W
Wiktor Zychla [C# MVP]
Sorry for posting here but I belive that this group is read by a lot of
people who could share their experience.
I am facing the issue of large system built possibly in different
technologies and using several databases. I am to develop the architecture
of such system.
What I did in the beginning was rejecting the idea of a huge single
database, mainly because of maintenance and conservation issues but also
because I think that as the system will grow up, new applications should be
built using newborn technologies yet unknown. I do not like to idea of
binding to one database server and one particular architecture of data
access.
However, building a system which spans across several databases is a
challenge to me since I can see at least two differen strategies of linking
data in two (or more) databases:
1. replication / synchronization where entities are periodically copied /
updated between databases. this way the integrity of each single database is
maintained, however the need for constant replication / synchronization
seems burdersome and I am afraid that will be very expensive (meaning human
and hardware resources)
2. maintaing "virtual" links between tables, so that for example I have
Customer table in one database and Orders in the other and the ID_USER
column in the Orders table refers to the ID field in the Customer table but
no foreign key is defined in the database server (because tables exist in
different databases, possibly on different servers). this way there are no
replicaiton issues but the business logic of the application must be
responsible for maintaining and resolving reference integrity.

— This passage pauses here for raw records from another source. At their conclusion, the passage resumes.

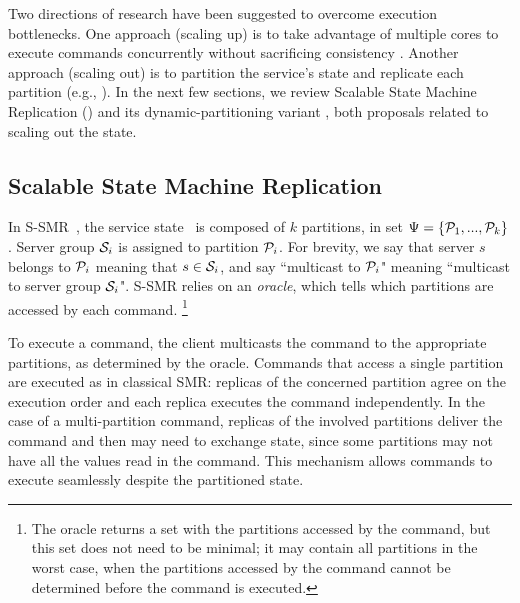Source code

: Two directions of research have been suggested to overcome execution bottlenecks. One approach (scaling up) is to take advantage of multiple cores to execute commands concurrently without sacrificing consistency \cite{Kapritsos:2012um,Marandi:2014bj,Kotla:2004ep,Guo:2014jp}.
Another approach (scaling out) is to partition the service's state and replicate each partition (e.g., \cite{Glendenning:2011kj,Marandi:2011dj}). In the next few sections, we review Scalable State Machine Replication (\ssmr) and its dynamic-partitioning variant \dssmr, both proposals related to scaling out the state.

\subsection{Scalable State Machine Replication}
\label{sec:ssmr}

In S-SMR~\cite{bezerra2014ssmr}, the service state \vvt\ is composed of $k$ partitions, in set $\Psi = \{\mathcal{P}_1, ..., \mathcal{P}_k\}$. Server group $\mathcal{S}_i$ is assigned to partition $\mathcal{P}_i$. For brevity, we say that server $s$ belongs to $\mathcal{P}_i$ meaning that $s \in \mathcal{S}_i$, and say ``multicast to $\mathcal{P}_i$" meaning ``multicast to server group $\mathcal{S}_i$".
S-SMR relies on an \emph{oracle}, which tells which partitions are accessed by each command.%
\footnote{The oracle returns a set with the partitions accessed by the command, but this set does not need to be minimal; it may contain all partitions in the worst case, when the partitions accessed by the command cannot be determined before the command is executed.}

To execute a command, the client multicasts the command to the appropriate partitions, as determined by the oracle.
Commands that access a single partition are executed as in classical SMR: replicas of the concerned partition agree on the execution order and each replica executes the command independently.
In the case of a multi-partition command, replicas of the involved partitions deliver the command and then may need to exchange state, since some partitions may not have all the values read in the command.
This mechanism allows commands to execute seamlessly despite the partitioned state.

are there other possibilities?
My experience shows that the first possibility is reliable but burdensome
and "not agile". After two or three applications following this pattern I
would like to try the other possibility but am not sufficiently sure that it
is worth to try it.
I do not expect any problems in database access in such "multiple databases"
scenario - our case studies show that using a object-relational mapping we
can easily maintain separate sessions targeting different databases and add
properties linking objects from different databases manually so that
relations are properly resolved across multiple databases.
I would like someone to share his/her experience on this issue.
Thanks in advance,
Wiktor Zychla
people who could share their experience.
I am facing the issue of large system built possibly in different
technologies and using several databases. I am to develop the architecture
of such system.
What I did in the beginning was rejecting the idea of a huge single
database, mainly because of maintenance and conservation issues but also
because I think that as the system will grow up, new applications should be
built using newborn technologies yet unknown. I do not like to idea of
binding to one database server and one particular architecture of data
access.
However, building a system which spans across several databases is a
challenge to me since I can see at least two differen strategies of linking
data in two (or more) databases:
1. replication / synchronization where entities are periodically copied /
updated between databases. this way the integrity of each single database is
maintained, however the need for constant replication / synchronization
seems burdersome and I am afraid that will be very expensive (meaning human
and hardware resources)
2. maintaing "virtual" links between tables, so that for example I have
Customer table in one database and Orders in the other and the ID_USER
column in the Orders table refers to the ID field in the Customer table but
no foreign key is defined in the database server (because tables exist in
different databases, possibly on different servers). this way there are no
replicaiton issues but the business logic of the application must be
responsible for maintaining and resolving reference integrity.
are there other possibilities?
My experience shows that the first possibility is reliable but burdensome
and "not agile". After two or three applications following this pattern I
would like to try the other possibility but am not sufficiently sure that it
is worth to try it.
I do not expect any problems in database access in such "multiple databases"
scenario - our case studies show that using a object-relational mapping we
can easily maintain separate sessions targeting different databases and add
properties linking objects from different databases manually so that
relations are properly resolved across multiple databases.
I would like someone to share his/her experience on this issue.